[[ Exercise data open ]]

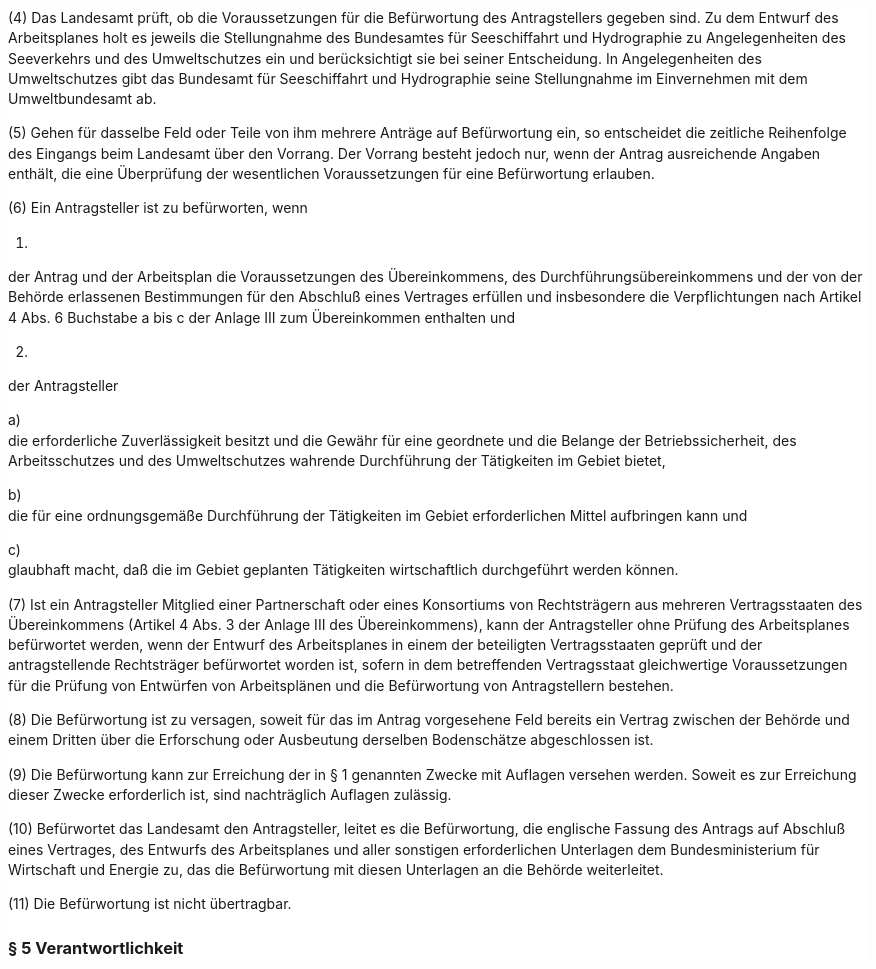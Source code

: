 (4) Das Landesamt prüft, ob die Voraussetzungen für die Befürwortung des Antragstellers gegeben sind. Zu dem Entwurf des Arbeitsplanes holt es jeweils die Stellungnahme des Bundesamtes für Seeschiffahrt und Hydrographie zu Angelegenheiten des Seeverkehrs und des Umweltschutzes ein und berücksichtigt sie bei seiner Entscheidung. In Angelegenheiten des Umweltschutzes gibt das Bundesamt für Seeschiffahrt und Hydrographie seine Stellungnahme im Einvernehmen mit dem Umweltbundesamt ab.

(5) Gehen für dasselbe Feld oder Teile von ihm mehrere Anträge auf Befürwortung ein, so entscheidet die zeitliche Reihenfolge des Eingangs beim Landesamt über den Vorrang. Der Vorrang besteht jedoch nur, wenn der Antrag ausreichende Angaben enthält, die eine Überprüfung der wesentlichen Voraussetzungen für eine Befürwortung erlauben.

(6) Ein Antragsteller ist zu befürworten, wenn

1.  
der Antrag und der Arbeitsplan die Voraussetzungen des Übereinkommens, des Durchführungsübereinkommens und der von der Behörde erlassenen Bestimmungen für den Abschluß eines Vertrages erfüllen und insbesondere die Verpflichtungen nach Artikel 4 Abs. 6 Buchstabe a bis c der Anlage III zum Übereinkommen enthalten und

2.  
der Antragsteller

a)  
die erforderliche Zuverlässigkeit besitzt und die Gewähr für eine geordnete und die Belange der Betriebssicherheit, des Arbeitsschutzes und des Umweltschutzes wahrende Durchführung der Tätigkeiten im Gebiet bietet,

b)  
die für eine ordnungsgemäße Durchführung der Tätigkeiten im Gebiet erforderlichen Mittel aufbringen kann und

c)  
glaubhaft macht, daß die im Gebiet geplanten Tätigkeiten wirtschaftlich durchgeführt werden können.

(7) Ist ein Antragsteller Mitglied einer Partnerschaft oder eines Konsortiums von Rechtsträgern aus mehreren Vertragsstaaten des Übereinkommens (Artikel 4 Abs. 3 der Anlage III des Übereinkommens), kann der Antragsteller ohne Prüfung des Arbeitsplanes befürwortet werden, wenn der Entwurf des Arbeitsplanes in einem der beteiligten Vertragsstaaten geprüft und der antragstellende Rechtsträger befürwortet worden ist, sofern in dem betreffenden Vertragsstaat gleichwertige Voraussetzungen für die Prüfung von Entwürfen von Arbeitsplänen und die Befürwortung von Antragstellern bestehen.

(8) Die Befürwortung ist zu versagen, soweit für das im Antrag vorgesehene Feld bereits ein Vertrag zwischen der Behörde und einem Dritten über die Erforschung oder Ausbeutung derselben Bodenschätze abgeschlossen ist.

(9) Die Befürwortung kann zur Erreichung der in § 1 genannten Zwecke mit Auflagen versehen werden. Soweit es zur Erreichung dieser Zwecke erforderlich ist, sind nachträglich Auflagen zulässig.

(10) Befürwortet das Landesamt den Antragsteller, leitet es die Befürwortung, die englische Fassung des Antrags auf Abschluß eines Vertrages, des Entwurfs des Arbeitsplanes und aller sonstigen erforderlichen Unterlagen dem Bundesministerium für Wirtschaft und Energie zu, das die Befürwortung mit diesen Unterlagen an die Behörde weiterleitet.

(11) Die Befürwortung ist nicht übertragbar.

### § 5 Verantwortlichkeit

[[ Exercise data closed ]]

● **Task**
Your copy must reproduce the entries above in full, without their pictures.

● **The answer**
Source code

: (4) Das Landesamt prüft, ob die Voraussetzungen für die Befürwortung des Antragstellers gegeben sind. Zu dem Entwurf des Arbeitsplanes holt es jeweils die Stellungnahme des Bundesamtes für Seeschiffahrt und Hydrographie zu Angelegenheiten des Seeverkehrs und des Umweltschutzes ein und berücksichtigt sie bei seiner Entscheidung. In Angelegenheiten des Umweltschutzes gibt das Bundesamt für Seeschiffahrt und Hydrographie seine Stellungnahme im Einvernehmen mit dem Umweltbundesamt ab.

(5) Gehen für dasselbe Feld oder Teile von ihm mehrere Anträge auf Befürwortung ein, so entscheidet die zeitliche Reihenfolge des Eingangs beim Landesamt über den Vorrang. Der Vorrang besteht jedoch nur, wenn der Antrag ausreichende Angaben enthält, die eine Überprüfung der wesentlichen Voraussetzungen für eine Befürwortung erlauben.

(6) Ein Antragsteller ist zu befürworten, wenn

1.  
der Antrag und der Arbeitsplan die Voraussetzungen des Übereinkommens, des Durchführungsübereinkommens und der von der Behörde erlassenen Bestimmungen für den Abschluß eines Vertrages erfüllen und insbesondere die Verpflichtungen nach Artikel 4 Abs. 6 Buchstabe a bis c der Anlage III zum Übereinkommen enthalten und

2.  
der Antragsteller

a)  
die erforderliche Zuverlässigkeit besitzt und die Gewähr für eine geordnete und die Belange der Betriebssicherheit, des Arbeitsschutzes und des Umweltschutzes wahrende Durchführung der Tätigkeiten im Gebiet bietet,

b)  
die für eine ordnungsgemäße Durchführung der Tätigkeiten im Gebiet erforderlichen Mittel aufbringen kann und

c)  
glaubhaft macht, daß die im Gebiet geplanten Tätigkeiten wirtschaftlich durchgeführt werden können.

(7) Ist ein Antragsteller Mitglied einer Partnerschaft oder eines Konsortiums von Rechtsträgern aus mehreren Vertragsstaaten des Übereinkommens (Artikel 4 Abs. 3 der Anlage III des Übereinkommens), kann der Antragsteller ohne Prüfung des Arbeitsplanes befürwortet werden, wenn der Entwurf des Arbeitsplanes in einem der beteiligten Vertragsstaaten geprüft und der antragstellende Rechtsträger befürwortet worden ist, sofern in dem betreffenden Vertragsstaat gleichwertige Voraussetzungen für die Prüfung von Entwürfen von Arbeitsplänen und die Befürwortung von Antragstellern bestehen.

(8) Die Befürwortung ist zu versagen, soweit für das im Antrag vorgesehene Feld bereits ein Vertrag zwischen der Behörde und einem Dritten über die Erforschung oder Ausbeutung derselben Bodenschätze abgeschlossen ist.

(9) Die Befürwortung kann zur Erreichung der in § 1 genannten Zwecke mit Auflagen versehen werden. Soweit es zur Erreichung dieser Zwecke erforderlich ist, sind nachträglich Auflagen zulässig.

(10) Befürwortet das Landesamt den Antragsteller, leitet es die Befürwortung, die englische Fassung des Antrags auf Abschluß eines Vertrages, des Entwurfs des Arbeitsplanes und aller sonstigen erforderlichen Unterlagen dem Bundesministerium für Wirtschaft und Energie zu, das die Befürwortung mit diesen Unterlagen an die Behörde weiterleitet.

(11) Die Befürwortung ist nicht übertragbar.

### § 5 Verantwortlichkeit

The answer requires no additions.